Letícia é uma personagem cheia de força e perseverança. Vítima de violência doméstica durante anos a fio, acaba por ter de fazer uma escolha que muda para sempre a sua vida e a dos que a rodeiam. Esta personagem mostra que por vezes a vida nos coloca em situações, de tal modo extremas, que somos obrigados a agir de um modo que pode ser condenado pela sociedade, mas que num ambiente de medo e desespero era a melhor atitude. Gostei de tal modo desta personagem, que senti as suas vitórias e tristezas quase como se fossem minhas. É, sem dúvida, uma personagem muito real, que poderia realmente ter existido. Como a autora afirma “as histórias que conto não são a história de ninguém, mas serão certamente a história de alguém”.

Das restantes personagens, Sebastião mostrou ser um homem com um coração de ouro, capaz de tudo pela pessoa que sempre amou e por quem sempre teve uma enorme consideração. É, graças a ele, que ficamos a saber mais sobre Olímpia e o seu passado, o que aliado a tudo o que faz por Letícia e as suas meninas, o tornam numa das personagens mais interessantes e inesquecíveis desta obra.

Gabriel, inicialmente mostra ser um pouco distante e frio para Letícia, o que é compreensível, pois embora sempre tenha amado esta mulher, ela era casada com o seu melhor amigo, que conheceu durante toda a vida. Contudo, é só uma questão de tempo até compreendermos quão bom consegue ser e o que estará disposto a fazer por esta pequena família, que já perdeu tanto.

Das meninas, Maria e Luz, confesso que gostei muito da segunda. Ambas foram obrigadas a crescer mais depressa do que as crianças normais, por tudo o que atravessaram durante as suas infâncias, contudo Luz é a única que tem memórias mais vivas de tudo o que se passou entre os pais e embora tenha só 10 anos, parece ser muito mais madura.
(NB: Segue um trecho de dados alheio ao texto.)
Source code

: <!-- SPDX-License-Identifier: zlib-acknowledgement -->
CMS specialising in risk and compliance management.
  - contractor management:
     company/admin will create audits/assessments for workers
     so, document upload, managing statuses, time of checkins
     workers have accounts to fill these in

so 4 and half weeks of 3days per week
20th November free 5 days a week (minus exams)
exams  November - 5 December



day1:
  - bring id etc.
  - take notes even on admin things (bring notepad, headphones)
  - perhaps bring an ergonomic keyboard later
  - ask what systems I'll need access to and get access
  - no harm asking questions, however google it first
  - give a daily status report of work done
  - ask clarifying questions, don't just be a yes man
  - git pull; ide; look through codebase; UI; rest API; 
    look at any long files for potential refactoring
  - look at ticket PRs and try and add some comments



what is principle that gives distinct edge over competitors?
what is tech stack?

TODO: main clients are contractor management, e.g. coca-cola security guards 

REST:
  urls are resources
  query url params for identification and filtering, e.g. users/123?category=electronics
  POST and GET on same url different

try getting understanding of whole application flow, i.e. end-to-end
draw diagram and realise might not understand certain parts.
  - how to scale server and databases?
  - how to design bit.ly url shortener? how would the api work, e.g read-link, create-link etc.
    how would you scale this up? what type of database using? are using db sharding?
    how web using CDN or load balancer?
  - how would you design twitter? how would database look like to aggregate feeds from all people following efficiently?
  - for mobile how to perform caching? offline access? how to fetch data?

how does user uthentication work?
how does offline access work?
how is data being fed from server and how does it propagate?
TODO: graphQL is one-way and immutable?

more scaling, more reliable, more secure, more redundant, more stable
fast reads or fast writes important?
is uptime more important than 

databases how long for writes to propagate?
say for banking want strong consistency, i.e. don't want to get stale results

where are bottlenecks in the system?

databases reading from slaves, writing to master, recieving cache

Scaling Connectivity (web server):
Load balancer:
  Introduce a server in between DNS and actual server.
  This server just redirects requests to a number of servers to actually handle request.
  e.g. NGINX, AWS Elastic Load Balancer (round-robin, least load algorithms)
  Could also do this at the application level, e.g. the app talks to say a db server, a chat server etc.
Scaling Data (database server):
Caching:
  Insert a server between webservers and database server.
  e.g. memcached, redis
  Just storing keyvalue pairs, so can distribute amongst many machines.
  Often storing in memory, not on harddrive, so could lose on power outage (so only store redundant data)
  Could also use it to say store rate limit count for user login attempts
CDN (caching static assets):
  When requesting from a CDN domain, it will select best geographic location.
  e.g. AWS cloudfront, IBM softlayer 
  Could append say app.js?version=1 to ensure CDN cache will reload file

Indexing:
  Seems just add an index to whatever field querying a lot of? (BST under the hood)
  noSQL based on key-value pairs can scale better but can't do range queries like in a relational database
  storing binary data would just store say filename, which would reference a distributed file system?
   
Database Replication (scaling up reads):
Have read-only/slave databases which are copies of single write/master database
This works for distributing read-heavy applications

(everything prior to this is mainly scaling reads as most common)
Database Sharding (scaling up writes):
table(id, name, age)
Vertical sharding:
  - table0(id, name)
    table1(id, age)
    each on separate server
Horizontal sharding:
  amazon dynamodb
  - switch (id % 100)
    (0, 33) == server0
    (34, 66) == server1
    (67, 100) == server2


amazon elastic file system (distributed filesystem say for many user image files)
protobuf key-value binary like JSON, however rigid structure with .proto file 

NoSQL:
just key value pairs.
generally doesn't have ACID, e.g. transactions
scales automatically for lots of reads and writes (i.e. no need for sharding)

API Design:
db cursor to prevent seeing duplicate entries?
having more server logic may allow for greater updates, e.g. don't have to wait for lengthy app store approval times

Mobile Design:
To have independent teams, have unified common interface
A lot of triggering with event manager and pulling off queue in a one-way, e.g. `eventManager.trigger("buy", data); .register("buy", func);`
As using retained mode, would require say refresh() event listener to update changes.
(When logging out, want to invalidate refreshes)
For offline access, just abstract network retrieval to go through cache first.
Quanto ao ambiente rural encontra-se bastante bem desenvolvido, o facto de toda a gente se conhecer e cumprimentar quando se vê; a entreajuda característica das aldeias e pequenas povoações; os boatos e as picardias; tal como os problemas financeiros e sociais, transportam-nos para aquela aldeia beirã. O modo como estas pessoas tratam Letícia, causa-nos tristeza e irritação por serem tão tacanhos de espirito, preconceituosos, possuidores de ideias pré-concebidas, por obrigarem esta lutadora a atravessar mais problemas e controvérsias, após tudo o que teve de passar, mas também pela hipocrisia e falsidade que reina naquele ambiente.

Como aspecto negativo da obra, a única coisa que tenho a salientar, é a revisão do livro, pois, em alguns momentos, tive de reler frases de modo a compreender a mensagem transmitida. Não foi algo que sucedesse com muita frequência, mas fica a nota para uma segunda edição.

Numa escrita imensamente cativante, muito genuína e delicada, Célia Loureiro apresenta-nos uma história repleta de luta, esperança por dias melhores, de amor e traição, alegria e tristeza, que nos prendem a esta narrativa da primeira à última página. Aguardo com expectativa a seguinte obra desta escritora, que tem tudo para vingar, "O Funeral da Nossa Mãe".